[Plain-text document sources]
********

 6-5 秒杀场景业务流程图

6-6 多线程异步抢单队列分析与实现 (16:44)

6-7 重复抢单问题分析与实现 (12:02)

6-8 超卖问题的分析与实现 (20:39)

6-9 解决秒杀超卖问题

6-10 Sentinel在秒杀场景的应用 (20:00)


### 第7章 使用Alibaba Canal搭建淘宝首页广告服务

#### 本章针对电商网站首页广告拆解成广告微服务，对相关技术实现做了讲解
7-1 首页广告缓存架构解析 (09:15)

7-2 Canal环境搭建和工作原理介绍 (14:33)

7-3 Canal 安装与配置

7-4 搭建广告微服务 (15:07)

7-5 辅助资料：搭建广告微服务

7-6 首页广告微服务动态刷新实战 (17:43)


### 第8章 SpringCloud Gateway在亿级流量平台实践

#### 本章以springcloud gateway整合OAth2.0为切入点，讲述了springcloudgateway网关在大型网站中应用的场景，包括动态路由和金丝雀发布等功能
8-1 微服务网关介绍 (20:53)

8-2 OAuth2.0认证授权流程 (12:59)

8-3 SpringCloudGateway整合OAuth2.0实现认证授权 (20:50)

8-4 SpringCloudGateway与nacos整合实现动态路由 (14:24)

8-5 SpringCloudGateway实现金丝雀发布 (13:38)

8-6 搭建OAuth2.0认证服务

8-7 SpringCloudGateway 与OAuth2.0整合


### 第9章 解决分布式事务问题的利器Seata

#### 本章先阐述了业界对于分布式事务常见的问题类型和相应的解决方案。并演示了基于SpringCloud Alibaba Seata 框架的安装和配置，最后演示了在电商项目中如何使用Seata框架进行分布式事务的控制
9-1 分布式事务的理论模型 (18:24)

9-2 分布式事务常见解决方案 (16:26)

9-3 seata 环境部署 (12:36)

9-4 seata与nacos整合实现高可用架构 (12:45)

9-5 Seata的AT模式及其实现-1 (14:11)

********

Output exactly the lines between the one containing "9-3 seata 环境部署 (12:36)" and the final line above, both inclusive.

#### Task output:
9-3 seata 环境部署 (12:36)

9-4 seata与nacos整合实现高可用架构 (12:45)

9-5 Seata的AT模式及其实现-1 (14:11)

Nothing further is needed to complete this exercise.